(社内配信メルマガに寄稿、一部を変えて再掲)




WEBは、さまざまに形を変えていきます。メディアであったり、コンテンツであったり、集客装置でもあり、また社会そのものでもあります。生活者や得意先とサクセス・シェアリングするために、私たち広告会社はWEBで何を志し、何をするべきか。 この根源的な問いかけの答えを探すにあたり、様々なWEBサービスのTAGラインやスローガンをヒントにしてみたいと思いました。





Google 「世界中のすべての情報を整理し尽くす」





Googleのスローガンとしては、“Don’t be evil.”も知られていますが、もっと有名なのが、こちらでしょう。これは「企業使命」として公表されているもので、原文は、"to organize the world's information and make it universally accessible and useful"になります。たんたんと情報を使いやすく整理するだけで、あれだけの集客力と情報価値を産み出しているのです。





Twitter 「地球の鼓動を伝えるプラットフォームになる」





Twitter社の秘密内部文書として知られている文言です。原文は、こうです。「10億のユーザーがいれば、Twitterは地球の鼓動そのものになる。新しい情報の速報システムというより、 むしろ複雑にネットワークされた神経系になりたい」 私たちに置き換えると、神経系としての広告というメタファー。広告の違う未来が見えてきます。 ちなみにTwitterのメッセージ記入欄の文言が、最近“What are you doing?”から“What’s happening?”に変更されて話題になりました。「いまどうしてる?」から「いま何が起きている?」に変わったわけで、個人のつぶやきにとどまらない幅広い情報のプラットフォームになったことをTwitterが正式に宣言したものとして捉えられています。





YouTube “Broadcast yourself.”





これは、コピーライターの一人として、大好きなスローガンのひとつです。「自分自身を放送する」という、ある種の「夢」を簡潔に宣言したものです。最近、運営者がブログで、「YouTubeは、インターネットと情報における民主的な力のメタファーになっている」と宣言しています。確かに私たちにとっては、映像によって伝えられる真実の大きさを、再認識させられたWEBサービスのひとつでした。 「映像によって伝えられる真実」の大きさということで言うと、「生」の強さで殴りこんできたUstreamを忘れるわけにはいきません。





Ustream “you’re on.”





まさにYouTubeに対抗するかのように、高らかに宣言しています。「Ustreamは今までインターネットを支配してきた、あらかじめ録画された変化のないビデオでは成し得なかった、ブロードキャスターにも視聴者にも新しい可能性と経験の広がりを提供します。現在、ユーザーはあらゆるものをUstreamしています。」私たちにとっても目が離せないWEBサービスになってきていると思います。

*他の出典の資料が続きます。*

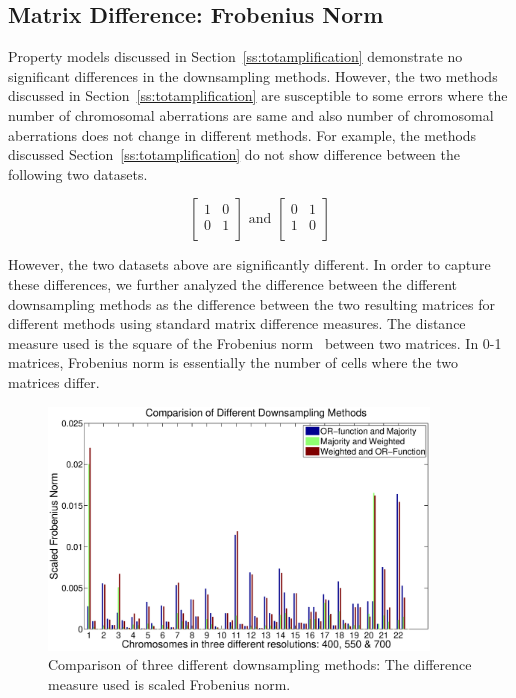 \subsection{Matrix Difference: Frobenius Norm}
\label{ss:0to1}
Property models discussed in Section~\ref{ss:totamplification} demonstrate no significant differences in the downsampling methods. However, the two methods discussed in Section~\ref{ss:totamplification} are susceptible to some errors where the number of chromosomal aberrations are same and also number of chromosomal aberrations does not change in different methods. For example, the methods discussed Section~\ref{ss:totamplification} do not show difference between the following two datasets. 

\begin{equation*}
  \begin{bmatrix}
    1 & 0  \\
    0 & 1  \\    
  \end{bmatrix} \mbox{ and }
   \begin{bmatrix}
   0 & 1  \\
   1 & 0  \\    
  \end{bmatrix}
\end{equation*}

However, the two datasets above are significantly different. In order to capture these differences, we further analyzed the difference between the different downsampling methods as the difference between the two resulting matrices for different methods using standard matrix difference measures. The distance measure used is the square of the Frobenius norm~\cite{frobenius} between two matrices. In \mbox{0-1} matrices, Frobenius norm is essentially the number of cells where the two matrices differ. 

\begin{figure}[h!]
\centering
\includegraphics[width=0.9\textwidth]{figures/frobeniusnorm1}
\caption[Frobenius norm]{Comparison of three different downsampling methods: The difference measure used is scaled Frobenius norm.}\label{Fig:frobenius}
\end{figure}

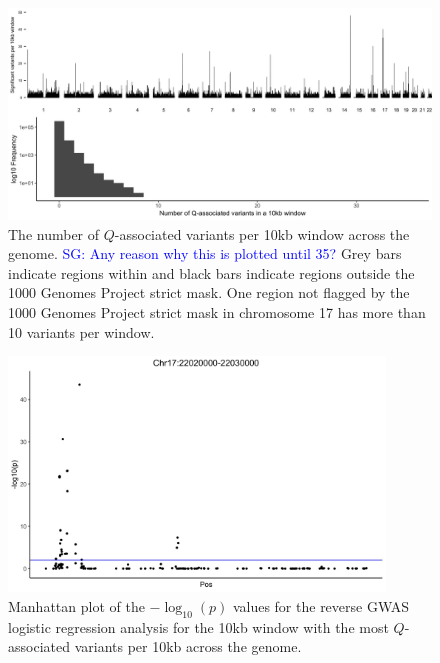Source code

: \documentclass[9pt,lineno]{template}
\newcommand{\sgcomment}[1]{\textcolor{blue}{SG: #1}}
\begin{document}
\begin{figure}[tbp]
\centering
\includegraphics[width=15cm,keepaspectratio]{../Figures/VariantDensity.jpg}
\caption{The number of $Q$-associated variants per 10kb window across the genome. \sgcomment{Any reason why this is plotted until 35?}
Grey bars indicate regions within and black bars indicate regions outside the 1000 Genomes Project strict mask.
One region not flagged by the 1000 Genomes Project strict mask in chromosome 17 has more than 10 variants per window.}  
\label{VariantDensity}
\end{figure}

\begin{figure}[tbp]
\centering
\includegraphics[width=10cm,keepaspectratio]{../Figures/RegionOver10.jpg}
\caption{Manhattan plot of the $-\log_{10}(p)$ values for the reverse GWAS logistic regression analysis for the 10kb window with the most  $Q$-associated variants per 10kb across the genome.}  
\label{Top10}
\end{figure}
\end{document}
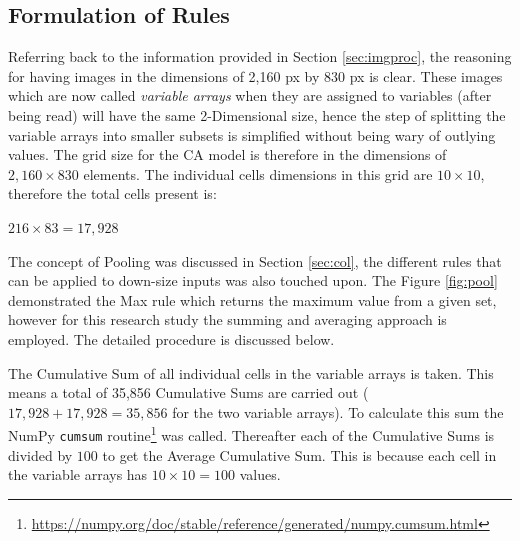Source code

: \subsection{Formulation of Rules}
Referring back to the information provided in Section \ref{sec:imgproc}, the reasoning for having images in the dimensions of 2,160 px by 830 px is clear. These images which are now called \textit{variable arrays} when they are assigned to variables (after being read)  will have the same 2-Dimensional size, hence the step of splitting the variable arrays into smaller subsets is simplified without being wary of outlying values. The grid size for the CA model is therefore in the dimensions of $2,160 \times 830$ elements. The individual cells dimensions in this grid are $10 \times 10$, therefore the total cells present is:
\begin{center}
$216 \times 83 = 17,928$
\end{center}
The concept of Pooling was discussed in Section \ref{sec:col}, the different rules that can be applied to down-size inputs was also touched upon. The Figure \ref{fig:pool} demonstrated the Max rule which returns the maximum value from a given set, however for this research study the summing and averaging approach is employed. The detailed procedure is discussed below.

The Cumulative Sum of all individual cells in the variable arrays is taken. This means a total of 35,856 Cumulative Sums are carried out ($17,928 + 17,928 = 35,856$ for the two variable arrays). To calculate this sum the NumPy \texttt{cumsum} routine\footnote{\url{https://numpy.org/doc/stable/reference/generated/numpy.cumsum.html}} was called. Thereafter each of the Cumulative Sums is divided by $100$ to get the Average Cumulative Sum. This is because each cell in the variable arrays has $10 \times 10 = 100$ values.

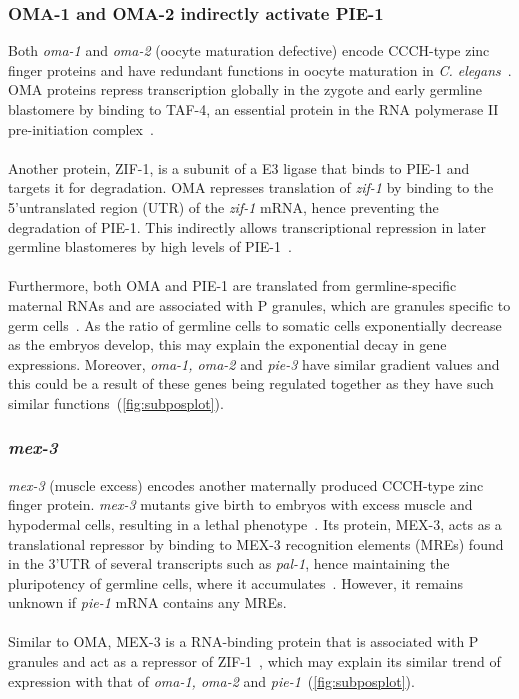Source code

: \documentclass[11pt]{article}
\begin{document}
\subsubsection{OMA-1 and OMA-2 indirectly activate PIE-1}
Both \textit{oma-1} and \textit{oma-2} (oocyte maturation defective) encode CCCH-type zinc finger proteins and have redundant functions in oocyte maturation in \textit{C. elegans}~\citep{Detwiler2001}. OMA proteins repress transcription globally in the zygote and early germline blastomere by binding to TAF-4, an essential protein in the RNA  polymerase II pre-initiation complex~\citep{Guven-Ozkan2008}.
\\
\\
Another protein, ZIF-1, is a subunit of a E3 ligase that binds to PIE-1 and targets it for degradation. OMA represses translation of \textit{zif-1} by binding to the 5'untranslated region (UTR) of the \textit{zif-1} mRNA, hence preventing the degradation of PIE-1. This indirectly allows transcriptional repression in later germline blastomeres by high levels of PIE-1~\citep{Guven-Ozkan2010}. 
\\
\\
Furthermore, both OMA and PIE-1 are translated from germline-specific maternal RNAs and are associated with P granules, which are granules specific to germ cells~\citep{Shimada2006}. As the ratio of germline cells to somatic cells exponentially decrease as the embryos develop, this may explain the exponential decay in gene expressions. Moreover, \textit{oma-1, oma-2} and \textit{pie-3} have similar gradient values and this could be a result of these genes being regulated together as they have such similar functions~(\autoref{fig:subposplot}).

\subsubsection{\textit{mex-3}}
\textit{mex-3} (muscle excess) encodes another maternally produced CCCH-type zinc finger protein. \textit{mex-3} mutants give birth to embryos with excess muscle and hypodermal cells, resulting in a lethal phenotype~\citep{Pagano2009}. Its protein, MEX-3,  acts as a translational repressor by binding to MEX-3 recognition elements (MREs) found in the 3'UTR of several transcripts such as \textit{pal-1}, hence maintaining the pluripotency of germline cells, where it accumulates~\citep{Pagano2009}. However, it remains unknown if \textit{pie-1} mRNA contains any MREs.
\\
\\
Similar to OMA, MEX-3 is a RNA-binding protein that is associated with P granules and act as a repressor of ZIF-1~\citep{Draper1996, Oldenbroek2012}, which may explain its similar trend of expression with that of \textit{oma-1, oma-2} and \textit{pie-1}~(\autoref{fig:subposplot}). 
\end{document}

Facebook “to give people the power to share and make the world more open and connected.”





世界最大のSNSサイトは、自社の使命をこのように述べています。「私たちの使命は世界をオープンにし、みんながつながることができる力を人々に与えること」これは、メディアの本質的な使命であり、そこを堂々と宣言できるところが「今の」インターネットのプレイヤーの自負だと思います。





Yahoo!JAPAN 「何をするにも、いつもそこにYahoo! JAPAN」





Yahoo!JAPANのスローガンです。あきらかにGoogleとは別の道を行き始めたYahoo!は、私には、もうひとつの「お茶の間」をつくろうとしているように見えます。「ライフ・エンジン」を標榜する同社は、宣言文の中でYahoo!を「のんびりとながめてみたり」という使用シーンを描いています。これは、なかなかに新しいと思うのですが、いかがでしょうか。





mixi 「社会に貢献する仕事をし、ゼロから新しい価値を創造していく」





ちょっとトンマナの違う硬いスローガンですが、凄いことを言っています。紹介します。「インターネットという今まで存在しなかった産業分野において、新しい価値をゼロから生み出し、育ててきたという自負を持ち、同時にこのような価値創造こそ、私たちが存在する理由です。コンピュータの世界でいうUNIXの出現等、あのサービスや技術によって時代が変わったと思われるそんな「新しい価値」を世の中に提供し続けていきます。」
次にレイヤーの違うWEBサービスですが、Evernoteを紹介します。





Evernote 「すべてを記憶する」





これは、実用的で、かつ人気のWEBサービスです。まさに「すべてを記憶する」ツールなので、ぜひ使ってみてください。文字どおり「使える広告」です。





以上、ざっと今人気のWEBサービスのスローガンを俯瞰してきましたが、これらの言葉には「何を志して」「何をしてきたか」が凝縮していると思います。 そこには、今私たちがWEB上で、「何を志して」「何をなすべきか」、得意先と生活者に「何を提供するべきか」という問いのヒントが満ち満ちていると思います。





それにしても、イケてる会社のスローガンは、かっこいいなぁ。